Output all the records word for word. Drop the pictures.

▶ **RECORD EXCERPTS**
%%
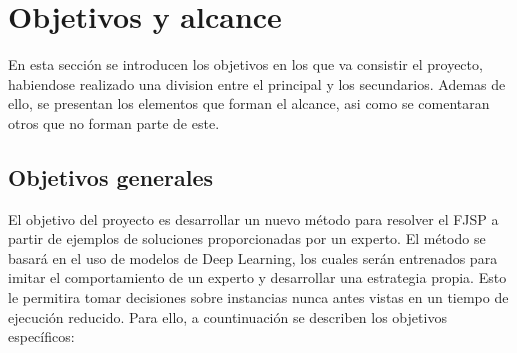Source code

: \section{Objetivos y alcance}
En esta sección se introducen los objetivos en los que va consistir el proyecto, habiendose
realizado una division entre el principal y los secundarios. Ademas de ello, se presentan los elementos
que forman el alcance, asi como se comentaran otros que no forman parte de este.  

\subsection{Objetivos generales}
El objetivo del proyecto es desarrollar un nuevo método para resolver el FJSP 
a partir de ejemplos de soluciones proporcionadas por un experto. El método se basará en
el uso de modelos de Deep Learning, los cuales serán entrenados para imitar el comportamiento
de un experto y desarrollar una estrategia propia. Esto le permitira tomar decisiones 
sobre instancias nunca antes vistas en un tiempo de ejecución reducido. 
Para ello, a countinuación se describen los objetivos específicos:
%%
▶ **ANSWER SECTION**
Source code

: \section{Objetivos y alcance}
En esta sección se introducen los objetivos en los que va consistir el proyecto, habiendose
realizado una division entre el principal y los secundarios. Ademas de ello, se presentan los elementos
que forman el alcance, asi como se comentaran otros que no forman parte de este.  

\subsection{Objetivos generales}
El objetivo del proyecto es desarrollar un nuevo método para resolver el FJSP 
a partir de ejemplos de soluciones proporcionadas por un experto. El método se basará en
el uso de modelos de Deep Learning, los cuales serán entrenados para imitar el comportamiento
de un experto y desarrollar una estrategia propia. Esto le permitira tomar decisiones 
sobre instancias nunca antes vistas en un tiempo de ejecución reducido. 
Para ello, a countinuación se describen los objetivos específicos:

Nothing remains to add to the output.